On Tuesday we did the Road to Hana. Past it, in fact, to the town of Kipahulu, to visit the “Seven Sacred Pools.”  Obviously, our luck was not good – the pools were dry. All seven of them.  Oh well, another time. http://mauiguidebook.com/road-to-hana-maui/road-to-hana-sites-to-see-maui/seven-sacred-pools/

The Road to Hana itself was a fun drive in the convertible we had, made even better by a Smartphone app we downloaded called “GyPSy Guide.”  (Note the capital letters G-P-S. Get it?  ) They have several Maui tours, but the Road to Hana choice was excellent.  We were able to pair the phone to the car via Bluetooth, and it was like having a tour guide right in the car with us.  Absolutely THE BEST $5 investment I’ve ever made.  As we’d approach one turn-off, pull-out, or scenic spot or another, the narrator advised us to stop or skip it, in favor of a better stop coming up.  All the way from Paia to Kipahulu, he gave us tips and tricks, each of which proved to be spot-on.  It was excellent!  On the return trip, since we’d seen the stops on the way out, he gave an extensive narration of Hawaiian History, the Monarchy, Captain Cook’s arrival, and the changes since then.  All in all, a VERY enjoyable tour, made very personalized because the narration was tailored to whether we’d taken any side roads along the way.  Highly recommended.  If there had only been water in the waterfalls to see, pools to swim in, or creeks with water in them, it would have been a much more enjoyable drive.  (That’s right – we didn’t see ONE waterfall along the route.  None.  A complete disappointment.)
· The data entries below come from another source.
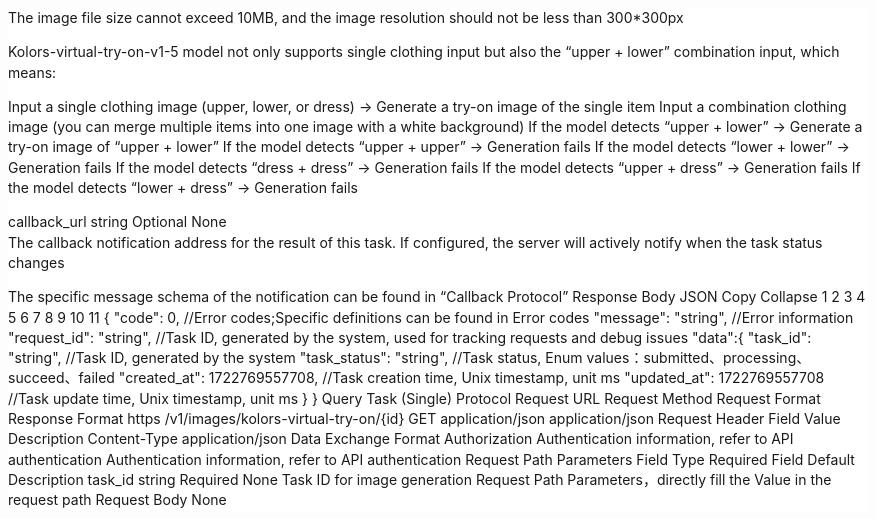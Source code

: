 The image file size cannot exceed 10MB, and the image resolution should not be less than 300*300px

Kolors-virtual-try-on-v1-5 model not only supports single clothing input but also the “upper + lower” combination input, which means:

Input a single clothing image (upper, lower, or dress) -> Generate a try-on image of the single item
Input a combination clothing image (you can merge multiple items into one image with a white background)
If the model detects “upper + lower” -> Generate a try-on image of “upper + lower”
If the model detects “upper + upper” -> Generation fails
If the model detects “lower + lower” -> Generation fails
If the model detects “dress + dress” -> Generation fails
If the model detects “upper + dress” -> Generation fails
If the model detects “lower + dress” -> Generation fails

callback_url	string	Optional	None	
The callback notification address for the result of this task. If configured, the server will actively notify when the task status changes

The specific message schema of the notification can be found in “Callback Protocol”
Response Body
JSON
Copy
Collapse
1
2
3
4
5
6
7
8
9
10
11
{
  "code": 0, //Error codes;Specific definitions can be found in Error codes
  "message": "string", //Error information
  "request_id": "string", //Task ID, generated by the system, used for tracking requests and debug issues
  "data":{
  	"task_id": "string", //Task ID, generated by the system
    "task_status": "string", //Task status, Enum values：submitted、processing、succeed、failed
    "created_at": 1722769557708, //Task creation time, Unix timestamp, unit ms
    "updated_at": 1722769557708 //Task update time, Unix timestamp, unit ms
  }
}
Query Task (Single)
Protocol	Request URL	Request Method	Request Format	Response Format
https	/v1/images/kolors-virtual-try-on/{id}	GET	application/json	application/json
Request Header
Field	Value	Description
Content-Type	application/json	Data Exchange Format
Authorization	Authentication information, refer to API authentication	Authentication information, refer to API authentication
Request Path Parameters
Field	Type	Required Field	Default	Description
task_id	string	Required	None	Task ID for image generation
Request Path Parameters，directly fill the Value in the request path
Request Body
None
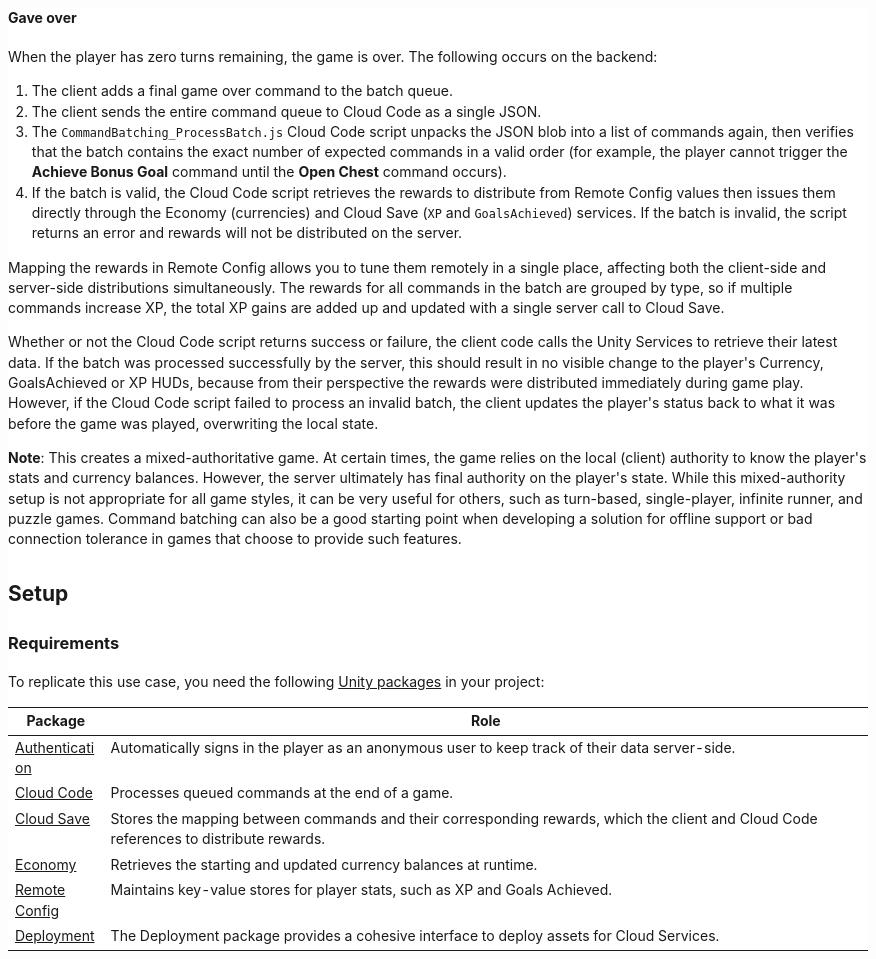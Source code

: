 #### Gave over

When the player has zero turns remaining, the game is over. The following occurs on the backend:

1. The client adds a final game over command to the batch queue.
2. The client sends the entire command queue to Cloud Code as a single JSON.
3. The `CommandBatching_ProcessBatch.js` Cloud Code script unpacks the JSON blob into a list of commands again, then verifies that the batch contains the exact number of expected commands in a valid order (for example, the player cannot trigger the **Achieve Bonus Goal** command until the **Open Chest** command occurs).
4. If the batch is valid, the Cloud Code script retrieves the rewards to distribute from Remote Config values then issues them directly through the Economy (currencies) and Cloud Save (`XP` and `GoalsAchieved`) services. If the batch is invalid, the script returns an error and rewards will not be distributed on the server.

Mapping the rewards in Remote Config allows you to tune them remotely in a single place, affecting both the client-side and server-side distributions simultaneously. The rewards for all commands in the batch are grouped by type, so if multiple commands increase XP, the total XP gains are added up and updated with a single server call to Cloud Save.

Whether or not the Cloud Code script returns success or failure, the client code calls the Unity Services to retrieve their latest data. If the batch was processed successfully by the server, this should result in no visible change to the player's Currency, GoalsAchieved or XP HUDs, because from their perspective the rewards were distributed immediately during game play. However, if the Cloud Code script failed to process an invalid batch, the client updates the player's status back to what it was before the game was played, overwriting the local state.

**Note**: This creates a mixed-authoritative game. At certain times, the game relies on the local (client) authority to know the player's stats and currency balances. However, the server ultimately has final authority on the player's state. While this mixed-authority setup is not appropriate for all game styles, it can be very useful for others, such as turn-based, single-player, infinite runner, and puzzle games. Command batching can also be a good starting point when developing a solution for offline support or bad connection tolerance in games that choose to provide such features.

## Setup

### Requirements

To replicate this use case, you need the following [Unity packages](https://docs.unity3d.com/Manual/Packages.html) in your project:

| **Package**                                                                           | **Role**                                                                                                                               |
|---------------------------------------------------------------------------------------|----------------------------------------------------------------------------------------------------------------------------------------|
| [Authentication](https://docs.unity.com/authentication/IntroUnityAuthentication.html) | Automatically signs in the player as an anonymous user to keep track of their data server-side.                                        |
| [Cloud Code](https://docs.unity.com/cloud-code/implementation.html)                   | Processes queued commands at the end of a game.                                                                                        |
| [Cloud Save](https://docs.unity.com/cloud-save/index.html#Implementation)             | Stores the mapping between commands and their corresponding rewards, which the client and Cloud Code references to distribute rewards. |
| [Economy](https://docs.unity.com/economy/implementation.html)                         | Retrieves the starting and updated currency balances at runtime.                                                                       |
| [Remote Config](https://docs.unity3d.com/Packages/com.unity.remote-config@latest)     | Maintains key-value stores for player stats, such as XP and Goals Achieved.                                                            |
| [Deployment](https://docs.unity3d.com/Packages/com.unity.services.deployment@1.2)     | The Deployment package provides a cohesive interface to deploy assets for Cloud Services.                                              |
Lahaina was a great place to see, after a lifetime spent wondering about it. I was that kid you knew in school who was completely taken with adventure books involving the high seas, pirate ships, whalers, and a life on the ocean.  Melville, Forrester, even Michener took me everywhere in my head – and often into an imaginary Lahaina.  Small wonder I later spent twenty years in the US Navy.   Seeing the actual town was great. Walking the old town streets, imagining the harbor filled with whaling ships, and picturing how it must have looked was a great escape.  We toured the Old Courthouse, drove to Kaanapali to see the Whaling Museum, and we spent time on the beach.  It was one of the high points of the week, and we spent two different days exploring the area. http://www.whalersmuseum.com/whalersmuseum/Whalers_Museum.html

We spent the other days of the week just hanging out, or driving around – Kihei Road down to amazing Makena Beach and beyond, driving around Kahului, and checking out Wailuku.  On our last day we spent quite a long time checking out Iao Valley, and hiking up to see the view. We enjoyed the hike, and took time to really get a sense of how it was in the ancient Hawaiian times, during the battles for control of the island. It was extremely scenic there, and a definite high point of the week.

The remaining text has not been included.